§ **WHAT IS REQUIRED**
Lines with the word "Politics" in them must be copied from the records below.

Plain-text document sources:
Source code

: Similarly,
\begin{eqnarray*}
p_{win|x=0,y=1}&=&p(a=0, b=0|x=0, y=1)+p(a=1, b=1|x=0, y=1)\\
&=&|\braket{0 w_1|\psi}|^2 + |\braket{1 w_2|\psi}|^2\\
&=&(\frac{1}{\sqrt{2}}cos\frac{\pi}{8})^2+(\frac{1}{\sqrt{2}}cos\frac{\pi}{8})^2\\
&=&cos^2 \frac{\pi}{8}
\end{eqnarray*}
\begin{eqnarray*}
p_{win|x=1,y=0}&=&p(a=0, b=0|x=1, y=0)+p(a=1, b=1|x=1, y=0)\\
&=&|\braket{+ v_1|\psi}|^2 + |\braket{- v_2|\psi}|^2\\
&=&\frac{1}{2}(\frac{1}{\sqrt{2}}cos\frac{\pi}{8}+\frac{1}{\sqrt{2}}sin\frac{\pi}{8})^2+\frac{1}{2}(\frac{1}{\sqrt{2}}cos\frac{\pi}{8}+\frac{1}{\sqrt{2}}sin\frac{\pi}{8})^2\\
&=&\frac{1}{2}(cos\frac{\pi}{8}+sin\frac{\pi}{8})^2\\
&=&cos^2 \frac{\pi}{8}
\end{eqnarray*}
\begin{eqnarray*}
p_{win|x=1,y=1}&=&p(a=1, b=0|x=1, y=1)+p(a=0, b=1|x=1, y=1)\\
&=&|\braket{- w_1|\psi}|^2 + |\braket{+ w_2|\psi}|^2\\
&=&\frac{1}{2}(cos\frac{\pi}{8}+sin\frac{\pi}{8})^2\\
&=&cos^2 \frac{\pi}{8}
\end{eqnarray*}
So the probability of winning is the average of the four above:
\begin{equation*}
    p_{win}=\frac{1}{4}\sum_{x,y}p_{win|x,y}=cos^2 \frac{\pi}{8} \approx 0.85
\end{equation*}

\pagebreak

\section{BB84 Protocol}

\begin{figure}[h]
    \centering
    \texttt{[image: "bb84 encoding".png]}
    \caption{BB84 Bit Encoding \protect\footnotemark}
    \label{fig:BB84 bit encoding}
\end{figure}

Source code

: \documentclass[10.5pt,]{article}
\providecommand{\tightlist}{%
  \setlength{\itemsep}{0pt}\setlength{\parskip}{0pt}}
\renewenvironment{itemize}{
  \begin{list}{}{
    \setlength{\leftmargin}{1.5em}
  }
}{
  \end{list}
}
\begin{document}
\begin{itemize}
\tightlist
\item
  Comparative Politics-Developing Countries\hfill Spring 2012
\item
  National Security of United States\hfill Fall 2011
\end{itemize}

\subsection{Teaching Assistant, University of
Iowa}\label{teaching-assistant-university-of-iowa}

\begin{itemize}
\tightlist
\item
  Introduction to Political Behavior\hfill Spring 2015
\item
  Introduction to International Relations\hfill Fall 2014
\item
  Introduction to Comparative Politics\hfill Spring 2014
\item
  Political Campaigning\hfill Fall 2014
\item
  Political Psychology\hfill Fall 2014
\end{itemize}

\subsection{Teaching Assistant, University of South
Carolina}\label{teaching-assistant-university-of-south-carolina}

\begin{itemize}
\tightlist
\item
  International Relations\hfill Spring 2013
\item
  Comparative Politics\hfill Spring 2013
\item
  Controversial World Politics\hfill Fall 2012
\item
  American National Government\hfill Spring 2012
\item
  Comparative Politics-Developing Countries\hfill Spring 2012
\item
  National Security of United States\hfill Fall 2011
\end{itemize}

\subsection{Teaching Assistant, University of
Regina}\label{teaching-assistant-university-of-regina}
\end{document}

§ **RESPONSE TO THE TASK**
  Comparative Politics-Developing Countries\hfill Spring 2012
  Introduction to Comparative Politics\hfill Spring 2014
  Comparative Politics\hfill Spring 2013
  Controversial World Politics\hfill Fall 2012
  Comparative Politics-Developing Countries\hfill Spring 2012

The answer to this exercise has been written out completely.